A experiência fora do Brasil

“Com 25 anos fui morar com minha mãe e meu irmão em Portugal. Era pra ser dois meses e acabei ficando quase um ano. Na época voltei pro Brasil já pronta pra voltar a viajar pra fora novamente. Desde aquele dia, nunca mais deixei meu passaporte vencer. Já teve época em que tive passaporte sem carimbo algum. Só a espera de alguma oportunidade de lançar vôos por aí.

Cobertura pro Vivo Fashion Rio, Julia Sabugosa entrevistando Monica Martelli.

Até que, aos 36 anos de idade, já com carreira mais sólida na atuação, com peça em cartaz, série de tv no ar (Alucinadas, era o nome da série. Com as maravilhosas Renata Castro Barbosa e Luciana Fregolente, com direção dos geniais Victor Garcia Peralta e Rodrigo Vanderput), e com minha empresa Visconde Produções indo muito bem das pernas obrigada, resolvi comprar passagem pra passar dois meses nos EUA estudando inglês.

Me lembro que fui tirar o visto americano já com a passagem comprada. Estava determinada.

Parceiro de vida

“No dia depois que peguei o visto americano, 3 meses antes de embarcar para os EUA, conheço quem hoje sou casada. Um dos meus maiores incentivadores profissionais, Patrick. Na época em que nos conhecemos, Patrick já morava na Austrália há seis anos, onde fez seu PHD em economia, e estava de férias no Rio, nossa cidade natal.

Foi quando nos esbarramos no Baixo Gávea, um bar bem conhecido dos cariocas. Era a última semana dele depois de dois meses de férias no Brasil. Ficamos juntos e acabamos nos apaixonando perdidamente. Foi uma semana tão intensa, que me fez comprar uma extensão da passagem, que me levaria pra Nova Iorque, para então Sydney, na Austrália. Então, ao invés de estudar inglês nos EUA, fui estudar na Austrália.”

Austrália e EUA

‘Ficamos um ano e seis meses na Austrália. Eu era MUITO feliz naquela terra! Adorava! Me sentia livre, viva, ativa. Até que Patrick recebeu uma oferta para um emprego em um escritório de economia na capital dos EUA. Seria interessante explorar uma nova cultura, e além de ficar infinitamente mais próximo, e mais barato, do Brasil. Sentia muita falta da minha família e amigos. E lá fomos nós, de mala e cuia para Washington DC.

Já na primeira semana de EUA recebi o resultado da tão esperada gravidez.

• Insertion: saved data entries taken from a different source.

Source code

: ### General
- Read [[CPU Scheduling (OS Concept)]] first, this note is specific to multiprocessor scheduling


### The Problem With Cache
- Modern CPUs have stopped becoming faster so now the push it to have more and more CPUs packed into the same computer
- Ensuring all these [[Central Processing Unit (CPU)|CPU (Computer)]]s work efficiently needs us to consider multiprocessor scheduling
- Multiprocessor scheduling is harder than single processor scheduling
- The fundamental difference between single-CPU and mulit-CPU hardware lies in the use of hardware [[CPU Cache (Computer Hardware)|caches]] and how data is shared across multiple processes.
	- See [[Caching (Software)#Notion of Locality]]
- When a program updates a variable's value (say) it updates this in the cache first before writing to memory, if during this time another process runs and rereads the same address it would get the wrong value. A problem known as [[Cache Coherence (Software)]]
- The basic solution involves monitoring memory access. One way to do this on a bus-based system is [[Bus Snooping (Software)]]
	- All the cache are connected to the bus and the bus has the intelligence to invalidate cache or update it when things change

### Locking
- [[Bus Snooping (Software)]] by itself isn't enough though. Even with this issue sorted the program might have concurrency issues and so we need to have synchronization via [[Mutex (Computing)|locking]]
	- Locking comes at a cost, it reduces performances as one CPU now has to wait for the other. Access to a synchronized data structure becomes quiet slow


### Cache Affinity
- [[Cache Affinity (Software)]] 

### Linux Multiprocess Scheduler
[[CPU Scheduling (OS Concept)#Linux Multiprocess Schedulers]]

Foi quando comecei a estudar fotografia, e abri a minha primeira marca de fotografia, chamada ClicKids.

Moramos nos EUA por dois anos e meio. Amei e odiei morar nos EUA.

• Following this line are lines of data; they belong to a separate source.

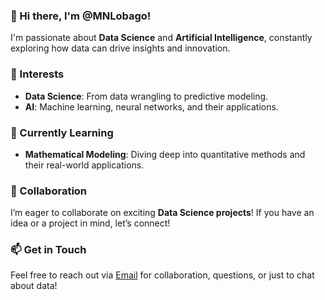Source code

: ### 👋 Hi there, I'm **@MNLobago**!

I'm passionate about **Data Science** and **Artificial Intelligence**, constantly exploring how data can drive insights and innovation.

### 👀 Interests
- **Data Science**: From data wrangling to predictive modeling.
- **AI**: Machine learning, neural networks, and their applications.

### 🌱 Currently Learning
- **Mathematical Modeling**: Diving deep into quantitative methods and their real-world applications.

### 💞 Collaboration
I’m eager to collaborate on exciting **Data Science projects**! If you have an idea or a project in mind, let’s connect!

### 📫 Get in Touch
Feel free to reach out via [Email](mailto:nyatuka2407@gmail.com) for collaboration, questions, or just to chat about data!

“Cheguei na era Obama e sai na era Trump. Aprendi tremendamente com as dores e amores feitos por lá. Fiz ótimos amigos por lá. Mas, em algum momento eu e meu marido sentimos a necessidade de uma estabilidade emocional.”Diz Julia

Nossa condição como imigrantes não era tão tranquila, já que dependíamos do sponsor do marido e de uma renovação constante de visto. E como meu marido e a nossa filha já tinham a cidadania Australiana, e eu a residência, decidimos voltar para a Austrália.

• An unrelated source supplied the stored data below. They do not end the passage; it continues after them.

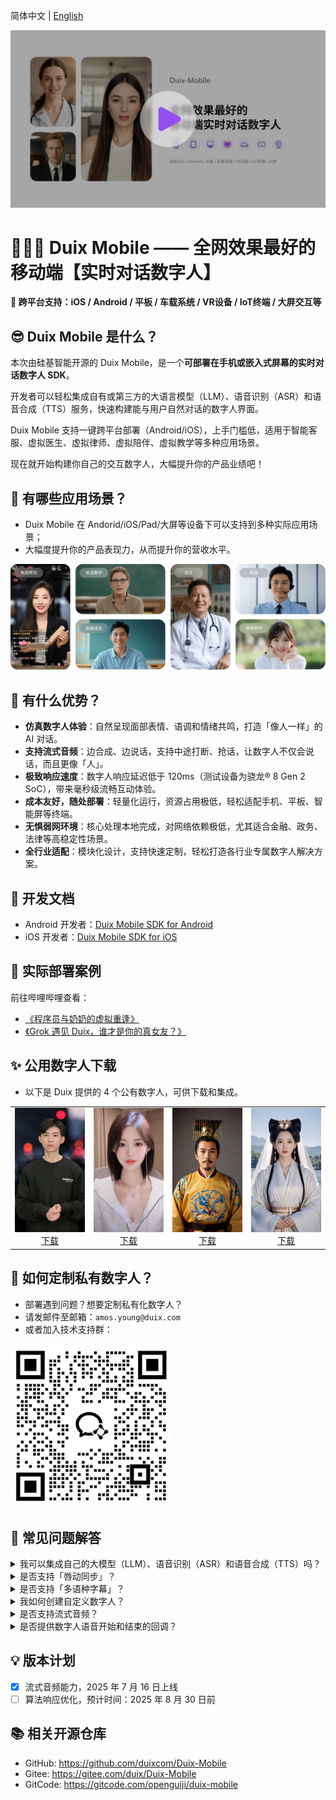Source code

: 简体中文 | [English](/README_en.md)

<a href="https://www.bilibili.com/video/BV1t2g7z3ERK/" target="_blank">
  <img src="./res/main_video_thumbnail.jpg" alt="Duix Mobile thumbnail">
</a>

# 🚀🚀🚀 Duix Mobile —— 全网效果最好的移动端【实时对话数字人】

**📱 跨平台支持：iOS / Android / 平板 / 车载系统 / VR设备 / IoT终端 / 大屏交互等**

## 😎 Duix Mobile 是什么？

本次由硅基智能开源的 Duix Mobile，是一个**可部署在手机或嵌入式屏幕的实时对话数字人 SDK**。

开发者可以轻松集成自有或第三方的大语言模型（LLM）、语音识别（ASR）和语音合成（TTS）服务，快速构建能与用户自然对话的数字人界面。

Duix Mobile 支持一键跨平台部署（Android/iOS），上手门槛低，适用于智能客服、虚拟医生、虚拟律师、虚拟陪伴、虚拟教学等多种应用场景。

现在就开始构建你自己的交互数字人，大幅提升你的产品业绩吧！

## 🤩 有哪些应用场景？

- Duix Mobile 在 Andorid/iOS/Pad/大屏等设备下可以支持到多种实际应用场景；
- 大幅度提升你的产品表现力，从而提升你的营收水平。

![](./res/example.png)

## 🥳 有什么优势？

- **仿真数字人体验**：自然呈现面部表情、语调和情绪共鸣，打造「像人一样」的 AI 对话。
- **支持流式音频**：边合成、边说话，支持中途打断、抢话，让数字人不仅会说话，而且更像「人」。
- **极致响应速度**：数字人响应延迟低于 120ms（测试设备为骁龙® 8 Gen 2 SoC），带来毫秒级流畅互动体验。
- **成本友好，随处部署**：轻量化运行，资源占用极低，轻松适配手机、平板、智能屏等终端。
- **无惧弱网环境**：核心处理本地完成，对网络依赖极低，尤其适合金融、政务、法律等高稳定性场景。
- **全行业适配**：模块化设计，支持快速定制，轻松打造各行业专属数字人解决方案。

## 📑 开发文档

- Android 开发者：[Duix Mobile SDK for Android](./duix-android/dh_aigc_android/README.md)
- iOS 开发者：[Duix Mobile SDK for iOS](./duix-ios/GJLocalDigitalDemo/README.md)

## 💚 实际部署案例

前往哔哩哔哩查看：
- [《程序员与奶奶的虚拟重逢》](https://www.bilibili.com/video/BV1QSgczPESS)
- [《Grok 遇见 Duix，谁才是你的真女友？》](https://www.bilibili.com/video/BV1Dbg3zbExC/)

## ✨ 公用数字人下载 

- 以下是 Duix 提供的 4 个公有数字人，可供下载和集成。

<table>
    <tr>
      <td align="center">
        <img src="./res/avatar/7.jpg" alt="Model 7" width="100%"><br>
        <a href="https://github.com/duixcom/Duix.mobile/releases/download/v2.0.0/713557460262982_2457fffb22e79c764c9b47d66f50c507.zip">下载</a>
      </td>
      <td align="center">
        <img src="./res/avatar/8.png" alt="Model 8" width="100%"><br>
        <a href="https://github.com/duixcom/Duix.mobile/releases/download/v2.0.0/713276132638789_505586d97c3e935299f57c6262d9ece7_optim_m80.zip">下载</a>
      </td>
      <td align="center">
        <img src="./res/avatar/5.jpg" alt="Model 5" width="100%"><br>
        <a href="https://github.com/duixcom/Duix.mobile/releases/download/v2.0.0/712880634105925_68b3f5a2208cc7438194d9d35fb0d5eb_optim_m80.zip">下载</a>
      </td>
      <td align="center">
        <img src="./res/avatar/6.png" alt="Model 6" width="100%"><br>
        <a href="https://github.com/duixcom/Duix.mobile/releases/download/v2.0.0/713276017438789_23737a8bb6c21137dbdba34ca75b9365_optim_m80.zip">下载</a>
      </td>
    </tr>
    </table>

## 🤗 如何定制私有数字人？

- 部署遇到问题？想要定制私有化数字人？
- 请发邮件至邮箱：`amos.young@duix.com`
- 或者加入技术支持群：

<img src="./res/contact.png" alt="企业微信" width="260">

## 🙌 常见问题解答

<details>
<summary>我可以集成自己的大模型（LLM）、语音识别（ASR）和语音合成（TTS）吗？</summary>

当然可以，你可以将 Duix Mobile 的数字人与你的自己 LLM、ASR 和 TTS 进行集成。

</details>

<details>
<summary>是否支持「唇动同步」？</summary>

支持。

</details>

<details>
<summary>是否支持「多语种字幕」？</summary>

支持。

</details>

<details>
<summary>我如何创建自定义数字人？</summary>

我们提供了 8 个公有数字人，如需额外定制，请联系上方的企业微信。

通常录制 15 秒至 2 分钟的视频即可完成定制过程，简单便捷。

</details>

<details>
<summary>是否支持流式音频？</summary>

支持，流式音频已于 2025 年 7 月 17 日版本更新中上线。

</details>

<details>
<summary>是否提供数字人语音开始和结束的回调？</summary>

是的，我们提供语音开始和结束的回调文档。

</details>

## 💡 版本计划

- [x]  流式音频能力，2025 年 7 月 16 日上线
- [ ]  算法响应优化，预计时间：2025 年 8 月 30 日前

## 📚 相关开源仓库

- GitHub: https://github.com/duixcom/Duix-Mobile
- Gitee: https://gitee.com/duix/Duix-Mobile
- GitCode: https://gitcode.com/openguiji/duix-mobile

Miramos na Austrália e acertamos na Nova Zelândia. Patrick conseguiu um emprego na primeira semana de tentativa. Mais uma vez, doamos e vendemos os nossos móveis, encaixotamos o que pudemos, e viemos para Nova Zelândia em Fevereiro de 2019. Era a quarta vez que nos mudávamos em três anos de vida juntos.”

Como é viver na Nova Zelândia

“Nova Zelândia surgiu na nossa vida sem que a escolhêssemos, digamos. Eu nunca tinha lido muito sobre o país, apesar de já achá-lo deslumbrantemente lindo. Mas, hoje admiro muito essa terra bonita de gente legal. O clima não é o ideal, e o mercado de trabalho é bem pequeno, mas a cultura de cidade pequena, hoje sendo mãe, me atrai. Claro, sinto falta da agitação cultural.

Aqui, por mais que seja o centro cultural desse país, em nada se compara ao Rio e, principalmente São Paulo.

Amava a rotina de peças e shows semanais. Mas, tô feliz com minha rotina de dormir cedo, cuidar da minha família, meu grupo amado de amigas e amigos, meu estúdio, clientes, e ter a segurança de voltar pra casa sem preocupações com segurança. Não falemos de terremotos, que tá tudo bem! (risos)”

Hoje, o que você considera ser sua paixão?

“Minha filha Liz, a família que formei, fotografar (sinto a minha alma viva de novo!), ARTE, e estar com meus amigos.”

Patrick, Liz e eu, assim que chegamos na Nova Zelândia (Fev/2019). Foto de Matthew O’Connell.